TO DO
No pictures in the copy, please: retype all the records exactly.
── DATA PROVIDED
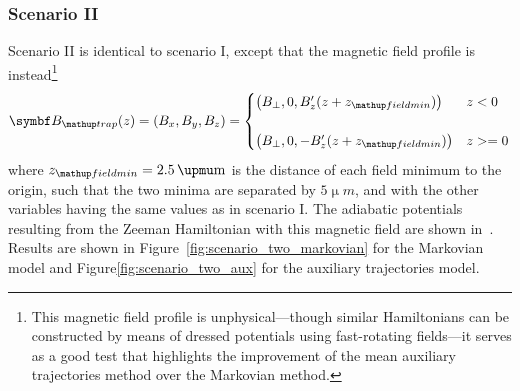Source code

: \subsubsection{Scenario II}
Scenario II is identical to scenario I, except that the magnetic field profile is instead\footnote{This magnetic field profile is unphysical---though similar Hamiltonians can be constructed by means of dressed potentials using fast-rotating fields---it serves as a good test that highlights the improvement of the mean auxiliary trajectories method over the Markovian method.}
\begin{align}
\vec B_\up{trap}(z) = (B_x, B_y, B_z) = \begin{cases}
\left(B_\perp, 0, B_z^\prime (z + z_\up{fieldmin})\right) & z < 0\\
\\
\left(B_\perp, 0, -B_z^\prime  (z + z_\up{fieldmin})\right) & z >= 0
\end{cases}
\end{align}
where $z_\up{fieldmin} = 2.5\unit{\upmu m}$ is the distance of each field minimum to the origin, such that the two minima are separated by $5\unit{\upmu m}$, and with the other variables having the same values as in scenario I. The adiabatic potentials resulting from the Zeeman Hamiltonian with this magnetic field are shown in~. Results are shown in Figure~\ref{fig:scenario_two_markovian} for the Markovian model and Figure\ref{fig:scenario_two_aux} for the auxiliary trajectories model.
────
SOLUTION BELOW
Source code

: \subsubsection{Scenario II}
Scenario II is identical to scenario I, except that the magnetic field profile is instead\footnote{This magnetic field profile is unphysical---though similar Hamiltonians can be constructed by means of dressed potentials using fast-rotating fields---it serves as a good test that highlights the improvement of the mean auxiliary trajectories method over the Markovian method.}
\begin{align}
\vec B_\up{trap}(z) = (B_x, B_y, B_z) = \begin{cases}
\left(B_\perp, 0, B_z^\prime (z + z_\up{fieldmin})\right) & z < 0\\
\\
\left(B_\perp, 0, -B_z^\prime  (z + z_\up{fieldmin})\right) & z >= 0
\end{cases}
\end{align}
where $z_\up{fieldmin} = 2.5\unit{\upmu m}$ is the distance of each field minimum to the origin, such that the two minima are separated by $5\unit{\upmu m}$, and with the other variables having the same values as in scenario I. The adiabatic potentials resulting from the Zeeman Hamiltonian with this magnetic field are shown in~. Results are shown in Figure~\ref{fig:scenario_two_markovian} for the Markovian model and Figure\ref{fig:scenario_two_aux} for the auxiliary trajectories model.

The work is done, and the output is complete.